- Opening Delimiter -
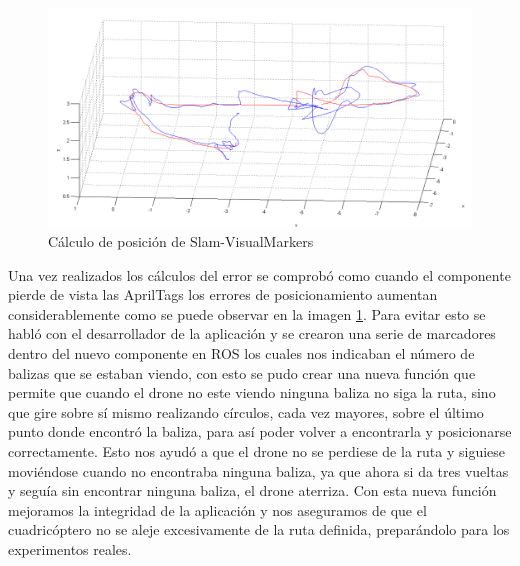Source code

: \begin{figure}[H]
	\begin{center}
		\includegraphics[width=1\textwidth]{imag/IMG37.png}
				\caption{Cálculo de posición de Slam-VisualMarkers}
		\label{fig:Comparativa Slam-Visualmarkers.}	
	\end{center}
\end{figure}

\hspace{1cm} Una vez realizados los cálculos del error se comprobó como cuando el componente pierde de vista las AprilTags los errores de posicionamiento aumentan considerablemente como se puede observar en la imagen \ref{fig:Comparativa Slam-Visualmarkers.}. Para evitar esto se habló con el desarrollador de la aplicación y se crearon una serie de  marcadores dentro del nuevo componente en ROS los cuales nos indicaban el número de balizas que se estaban viendo, con esto se pudo crear una nueva función que permite que cuando el drone no este viendo ninguna baliza no siga la ruta, sino que gire sobre sí mismo realizando círculos, cada vez mayores, sobre el último punto donde encontró la baliza, para así poder volver a encontrarla y posicionarse correctamente. Esto nos ayudó a que el drone no se perdiese de la ruta y siguiese moviéndose cuando no encontraba ninguna baliza, ya que ahora si da tres vueltas y seguía sin encontrar ninguna baliza, el drone aterriza. Con esta nueva función mejoramos la integridad de la aplicación y nos aseguramos de que el cuadricóptero no se aleje excesivamente de la ruta definida, preparándolo para los experimentos reales.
- Closing Delimiter -
Exercise details: The images are to be left out while the entries are written out exactly.

Response:
Source code

: \begin{figure}[H]
	\begin{center}
		\includegraphics[width=1\textwidth]{imag/IMG37.png}
				\caption{Cálculo de posición de Slam-VisualMarkers}
		\label{fig:Comparativa Slam-Visualmarkers.}	
	\end{center}
\end{figure}

\hspace{1cm} Una vez realizados los cálculos del error se comprobó como cuando el componente pierde de vista las AprilTags los errores de posicionamiento aumentan considerablemente como se puede observar en la imagen \ref{fig:Comparativa Slam-Visualmarkers.}. Para evitar esto se habló con el desarrollador de la aplicación y se crearon una serie de  marcadores dentro del nuevo componente en ROS los cuales nos indicaban el número de balizas que se estaban viendo, con esto se pudo crear una nueva función que permite que cuando el drone no este viendo ninguna baliza no siga la ruta, sino que gire sobre sí mismo realizando círculos, cada vez mayores, sobre el último punto donde encontró la baliza, para así poder volver a encontrarla y posicionarse correctamente. Esto nos ayudó a que el drone no se perdiese de la ruta y siguiese moviéndose cuando no encontraba ninguna baliza, ya que ahora si da tres vueltas y seguía sin encontrar ninguna baliza, el drone aterriza. Con esta nueva función mejoramos la integridad de la aplicación y nos aseguramos de que el cuadricóptero no se aleje excesivamente de la ruta definida, preparándolo para los experimentos reales.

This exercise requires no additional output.